WORK TO COMPLETE
Lines in which "incomming" appears should be pulled from the data below.

PROVIDED MATERIAL
◆ ◆ ◆

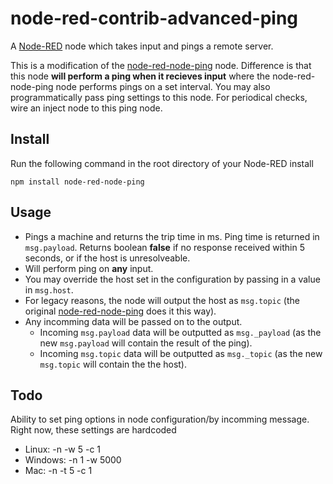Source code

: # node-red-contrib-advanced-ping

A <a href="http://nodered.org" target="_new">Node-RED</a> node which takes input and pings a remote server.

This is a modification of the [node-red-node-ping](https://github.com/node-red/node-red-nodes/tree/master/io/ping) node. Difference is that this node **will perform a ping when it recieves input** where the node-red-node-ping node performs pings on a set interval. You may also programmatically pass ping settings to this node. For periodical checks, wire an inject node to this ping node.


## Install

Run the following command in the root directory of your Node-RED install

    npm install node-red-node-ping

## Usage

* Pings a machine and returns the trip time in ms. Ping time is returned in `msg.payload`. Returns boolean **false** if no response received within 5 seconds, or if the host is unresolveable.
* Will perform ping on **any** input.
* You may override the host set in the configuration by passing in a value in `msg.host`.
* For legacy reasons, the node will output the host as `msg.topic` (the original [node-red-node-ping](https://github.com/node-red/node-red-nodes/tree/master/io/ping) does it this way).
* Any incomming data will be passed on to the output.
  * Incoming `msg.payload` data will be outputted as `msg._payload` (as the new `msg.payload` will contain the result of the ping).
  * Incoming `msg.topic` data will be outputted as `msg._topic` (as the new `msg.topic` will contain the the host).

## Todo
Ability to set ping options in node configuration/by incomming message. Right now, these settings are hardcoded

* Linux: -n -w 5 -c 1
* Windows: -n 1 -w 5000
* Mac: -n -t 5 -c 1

◆ ◆ ◆

RESPONSE
* Any incomming data will be passed on to the output.
Ability to set ping options in node configuration/by incomming message. Right now, these settings are hardcoded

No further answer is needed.